Em 1927, H.P. Lovecraft abriu o ensaio O Horror Sobrenatural em Literatura com uma ideia que se tornaria central para diversos artistas interessados no horror: “O medo é a emoção mais forte e mais antiga do ser humano, e o medo do desconhecido é o mais antigo e forte dos medos”. Nesse texto, feito sob encomenda para um amigo editor, o escritor de Rhode Island formulou um extenso guia de leitura para aqueles que quisessem entender o que é o horror sobrenatural.
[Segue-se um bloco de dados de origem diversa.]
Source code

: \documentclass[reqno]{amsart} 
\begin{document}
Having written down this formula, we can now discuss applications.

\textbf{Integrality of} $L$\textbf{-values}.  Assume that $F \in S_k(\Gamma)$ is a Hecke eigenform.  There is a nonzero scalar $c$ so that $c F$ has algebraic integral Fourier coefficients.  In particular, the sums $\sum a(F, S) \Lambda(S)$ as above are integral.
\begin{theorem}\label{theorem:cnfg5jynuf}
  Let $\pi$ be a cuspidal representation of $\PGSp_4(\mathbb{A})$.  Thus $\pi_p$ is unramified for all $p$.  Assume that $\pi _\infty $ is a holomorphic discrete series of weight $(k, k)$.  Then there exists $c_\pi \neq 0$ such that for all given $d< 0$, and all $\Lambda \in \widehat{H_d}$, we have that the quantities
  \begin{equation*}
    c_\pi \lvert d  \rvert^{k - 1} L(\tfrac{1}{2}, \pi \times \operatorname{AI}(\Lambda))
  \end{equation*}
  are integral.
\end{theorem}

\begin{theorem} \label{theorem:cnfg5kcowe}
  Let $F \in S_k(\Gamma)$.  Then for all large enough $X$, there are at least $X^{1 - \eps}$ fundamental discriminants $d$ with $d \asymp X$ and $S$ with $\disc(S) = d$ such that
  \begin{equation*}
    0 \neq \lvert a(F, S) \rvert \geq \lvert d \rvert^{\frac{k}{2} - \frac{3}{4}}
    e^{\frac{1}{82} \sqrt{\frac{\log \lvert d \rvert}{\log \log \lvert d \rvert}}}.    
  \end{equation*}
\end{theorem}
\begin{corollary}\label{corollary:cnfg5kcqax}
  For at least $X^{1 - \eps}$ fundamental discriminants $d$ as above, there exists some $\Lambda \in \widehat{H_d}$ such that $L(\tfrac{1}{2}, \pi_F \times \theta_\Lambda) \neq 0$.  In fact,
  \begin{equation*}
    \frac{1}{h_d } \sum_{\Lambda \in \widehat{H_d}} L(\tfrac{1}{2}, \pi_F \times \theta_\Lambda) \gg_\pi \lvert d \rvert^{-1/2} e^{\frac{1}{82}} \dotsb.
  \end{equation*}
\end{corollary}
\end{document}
Em primeiro lugar, Lovecraft está preocupado em apresentar as bases estéticas da sua literatura, como visto na necessidade do fascínio pelo desconhecido ou do medo pelo que habita outros universos:
“Essa literatura não deve ser confundida com aquele tipo de literatura de terror aparentemente similar, mas psicologicamente físico e mundanamente repulsivo. Essa escrita, certamente, tem seu lugar, assim como as narrativas de fantasmas convencionais ou extravagantes, ou mesmo histórias humorísticas de fantasmas em que o formalismo ou uma apressada deliberação do autor retira o sentido verdadeiro do que se apresenta morbidamente anormal; mas essas coisas não pertencem a uma literatura de medo cósmico em seu sentido genuíno. O verdadeiro conto sobrenatural traz algo mais do que um assassinato misterioso, ossos cobertos de sangue ou uma aparição amortalhada que faz retinir correntes segundo regras estabelecidas. Precisa estar presente certa atmosfera sufocante e um terror inexplicável de forças desconhecidas e exteriores“.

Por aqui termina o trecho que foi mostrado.